76ers, Knicks combine for 152 points, lowest in NBA since 2016

NEW YORK — Friday night, the Knicks became the first team to hold an opponent under 75 points in more than three years when they beat the Orlando Magic.

Sunday night, the Knicks became the second when they managed to put only 73 points on the board in a 79-73 loss to the Philadelphia 76ers.

The combined 152 points between the two teams was the NBA’s lowest scoring game since January 2016.

“The nature of the game was physical,” Knicks coach Tom Thibodeau said. “It was tough.

“I thought our defense was good, I thought the rebounding was good enough. They made a couple shots late in the 3rd, start of the 4th. But we fought, got back, had a chance at the end. We had a couple turnovers that hurt us there. That’s the way it goes sometimes.”

The way this one went for 48 minutes was a brick fest that could’ve gotten the foundation and a few floors of a nearby skyscraper in midtown Manhattan off the ground, as both teams scored 15 points in the first quarter and never managed to get much past second gear offensively at any point on the night.
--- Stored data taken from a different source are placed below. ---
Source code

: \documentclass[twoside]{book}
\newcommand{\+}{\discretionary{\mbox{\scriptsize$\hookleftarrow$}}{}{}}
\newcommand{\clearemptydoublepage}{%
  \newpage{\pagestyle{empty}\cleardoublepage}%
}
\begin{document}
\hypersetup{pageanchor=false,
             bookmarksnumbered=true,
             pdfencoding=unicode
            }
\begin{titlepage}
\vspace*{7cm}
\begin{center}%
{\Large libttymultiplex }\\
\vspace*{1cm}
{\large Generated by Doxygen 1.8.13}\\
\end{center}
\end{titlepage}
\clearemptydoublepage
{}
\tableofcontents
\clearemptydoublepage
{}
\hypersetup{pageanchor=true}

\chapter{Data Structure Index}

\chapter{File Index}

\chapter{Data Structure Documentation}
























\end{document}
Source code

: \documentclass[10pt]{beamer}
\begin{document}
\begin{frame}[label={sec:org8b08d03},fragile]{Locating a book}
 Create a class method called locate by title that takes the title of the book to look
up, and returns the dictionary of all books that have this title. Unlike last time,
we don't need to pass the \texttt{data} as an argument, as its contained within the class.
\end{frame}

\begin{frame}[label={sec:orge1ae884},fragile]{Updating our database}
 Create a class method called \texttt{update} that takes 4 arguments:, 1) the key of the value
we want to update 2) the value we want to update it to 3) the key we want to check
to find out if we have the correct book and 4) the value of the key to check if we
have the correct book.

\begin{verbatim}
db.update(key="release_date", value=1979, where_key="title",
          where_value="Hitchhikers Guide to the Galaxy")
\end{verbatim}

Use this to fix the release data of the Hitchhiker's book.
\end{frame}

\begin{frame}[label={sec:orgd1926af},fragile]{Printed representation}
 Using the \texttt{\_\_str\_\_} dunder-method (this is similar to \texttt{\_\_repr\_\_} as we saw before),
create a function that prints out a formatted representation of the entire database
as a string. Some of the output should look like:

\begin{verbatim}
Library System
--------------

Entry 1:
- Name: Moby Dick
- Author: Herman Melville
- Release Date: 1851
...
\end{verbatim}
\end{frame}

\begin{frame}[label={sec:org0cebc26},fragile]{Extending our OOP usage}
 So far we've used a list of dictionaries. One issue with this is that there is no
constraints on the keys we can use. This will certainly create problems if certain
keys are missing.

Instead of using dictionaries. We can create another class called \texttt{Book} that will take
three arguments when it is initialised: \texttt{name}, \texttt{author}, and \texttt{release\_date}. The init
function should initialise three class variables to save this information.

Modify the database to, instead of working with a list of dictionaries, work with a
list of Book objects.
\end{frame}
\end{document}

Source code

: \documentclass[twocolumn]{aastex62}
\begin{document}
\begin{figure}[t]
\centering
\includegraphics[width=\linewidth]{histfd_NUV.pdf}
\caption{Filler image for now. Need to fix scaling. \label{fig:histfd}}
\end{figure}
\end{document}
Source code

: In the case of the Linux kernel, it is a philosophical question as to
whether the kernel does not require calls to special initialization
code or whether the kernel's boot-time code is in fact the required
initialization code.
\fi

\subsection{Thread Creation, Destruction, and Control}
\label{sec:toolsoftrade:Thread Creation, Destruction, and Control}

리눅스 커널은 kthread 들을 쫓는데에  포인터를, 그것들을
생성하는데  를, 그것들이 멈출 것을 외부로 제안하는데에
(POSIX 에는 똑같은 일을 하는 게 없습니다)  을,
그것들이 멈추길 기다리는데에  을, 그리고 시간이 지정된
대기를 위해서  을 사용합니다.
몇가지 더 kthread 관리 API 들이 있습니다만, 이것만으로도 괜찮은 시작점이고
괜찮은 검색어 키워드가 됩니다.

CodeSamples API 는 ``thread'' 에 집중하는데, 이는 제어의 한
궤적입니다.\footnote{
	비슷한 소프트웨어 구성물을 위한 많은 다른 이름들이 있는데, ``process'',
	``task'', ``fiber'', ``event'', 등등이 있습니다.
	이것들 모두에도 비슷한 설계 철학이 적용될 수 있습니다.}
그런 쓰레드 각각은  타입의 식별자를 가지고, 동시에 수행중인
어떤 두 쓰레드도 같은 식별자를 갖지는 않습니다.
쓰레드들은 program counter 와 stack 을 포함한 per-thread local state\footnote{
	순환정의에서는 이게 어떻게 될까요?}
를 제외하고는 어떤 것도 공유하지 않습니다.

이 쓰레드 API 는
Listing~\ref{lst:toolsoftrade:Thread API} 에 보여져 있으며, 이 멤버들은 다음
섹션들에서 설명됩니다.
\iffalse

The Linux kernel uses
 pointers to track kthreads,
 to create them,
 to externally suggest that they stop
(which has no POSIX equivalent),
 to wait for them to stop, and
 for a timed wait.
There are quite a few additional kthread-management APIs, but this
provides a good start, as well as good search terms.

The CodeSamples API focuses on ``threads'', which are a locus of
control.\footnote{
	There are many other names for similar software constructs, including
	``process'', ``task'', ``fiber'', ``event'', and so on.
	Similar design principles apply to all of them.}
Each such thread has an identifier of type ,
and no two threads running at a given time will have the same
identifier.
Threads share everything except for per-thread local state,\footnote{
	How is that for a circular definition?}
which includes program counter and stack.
New York finished the game 26-for-80 (32.5%) from the field overall and 9-for-40 (22.5%) from 3. Philadelphia was positively scorching by comparison, shooting 38.8% overall and 30% from 3.

After Orlando and New York became the first teams to score under 75 points since the LA Clippers did Dec. 27, 2020 against the Dallas Mavericks, the 152 points are the fewest combined between two teams since the Denver Nuggets beat the Minnesota Timberwolves 78-74 on Jan. 6, 2016. New York also held an opponent under 80 points on back-to-back nights for the first time in 20 years.

In today’s environment, that should have resulted in a pair of victories. Instead, the Knicks fell Sunday, at least in part, because Philadelphia managed to keep star Jalen Brunson in check.

New York’s All-Star guard went 6-for-22 overall and just 1-for-9 from behind the 3-point arc.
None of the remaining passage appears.